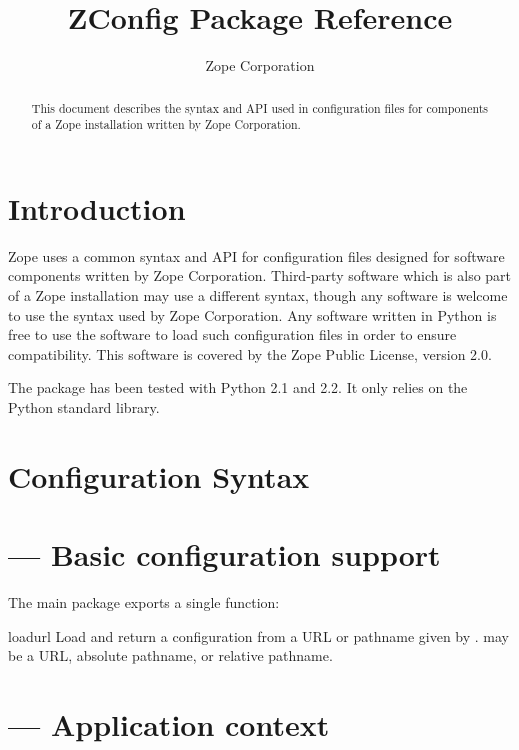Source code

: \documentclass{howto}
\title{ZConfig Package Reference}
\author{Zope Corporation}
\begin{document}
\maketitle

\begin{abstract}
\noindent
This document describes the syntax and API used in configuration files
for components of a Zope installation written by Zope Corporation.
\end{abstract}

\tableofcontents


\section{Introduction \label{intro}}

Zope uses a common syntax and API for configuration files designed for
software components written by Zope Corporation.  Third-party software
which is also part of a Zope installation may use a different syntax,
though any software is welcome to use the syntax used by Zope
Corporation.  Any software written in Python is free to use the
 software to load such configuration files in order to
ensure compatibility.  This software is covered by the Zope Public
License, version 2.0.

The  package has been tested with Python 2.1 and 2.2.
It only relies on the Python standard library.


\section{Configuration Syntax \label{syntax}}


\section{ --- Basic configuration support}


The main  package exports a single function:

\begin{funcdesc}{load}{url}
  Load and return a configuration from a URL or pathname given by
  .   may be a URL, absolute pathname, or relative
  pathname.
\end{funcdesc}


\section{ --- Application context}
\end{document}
---
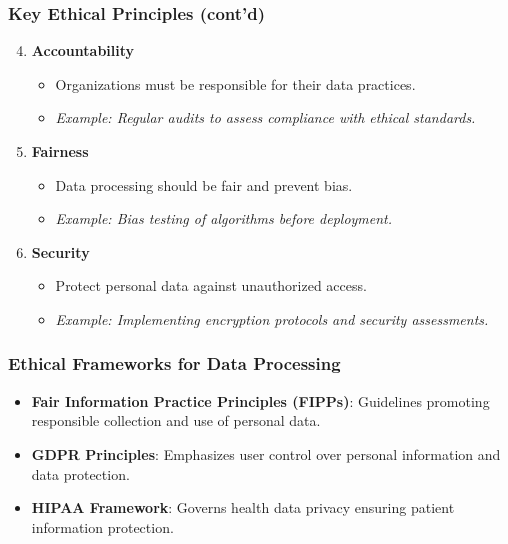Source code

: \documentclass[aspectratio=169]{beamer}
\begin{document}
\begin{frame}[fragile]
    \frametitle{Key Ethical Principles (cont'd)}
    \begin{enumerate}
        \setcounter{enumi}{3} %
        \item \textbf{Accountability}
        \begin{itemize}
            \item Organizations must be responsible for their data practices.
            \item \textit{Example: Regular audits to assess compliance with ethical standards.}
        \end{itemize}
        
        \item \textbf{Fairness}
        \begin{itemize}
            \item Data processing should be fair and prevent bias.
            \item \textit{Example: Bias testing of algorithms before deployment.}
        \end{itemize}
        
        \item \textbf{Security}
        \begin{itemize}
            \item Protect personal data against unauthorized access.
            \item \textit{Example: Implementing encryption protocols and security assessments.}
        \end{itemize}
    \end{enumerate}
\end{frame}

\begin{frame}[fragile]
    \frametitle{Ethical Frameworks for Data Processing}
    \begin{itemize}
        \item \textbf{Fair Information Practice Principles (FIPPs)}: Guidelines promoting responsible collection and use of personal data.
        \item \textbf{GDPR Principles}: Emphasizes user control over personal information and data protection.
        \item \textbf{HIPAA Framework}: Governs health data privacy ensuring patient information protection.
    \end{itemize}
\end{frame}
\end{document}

_Activity_
Please determine how many lines of the records above contain "files", and state that number only.

_Response to the task_
3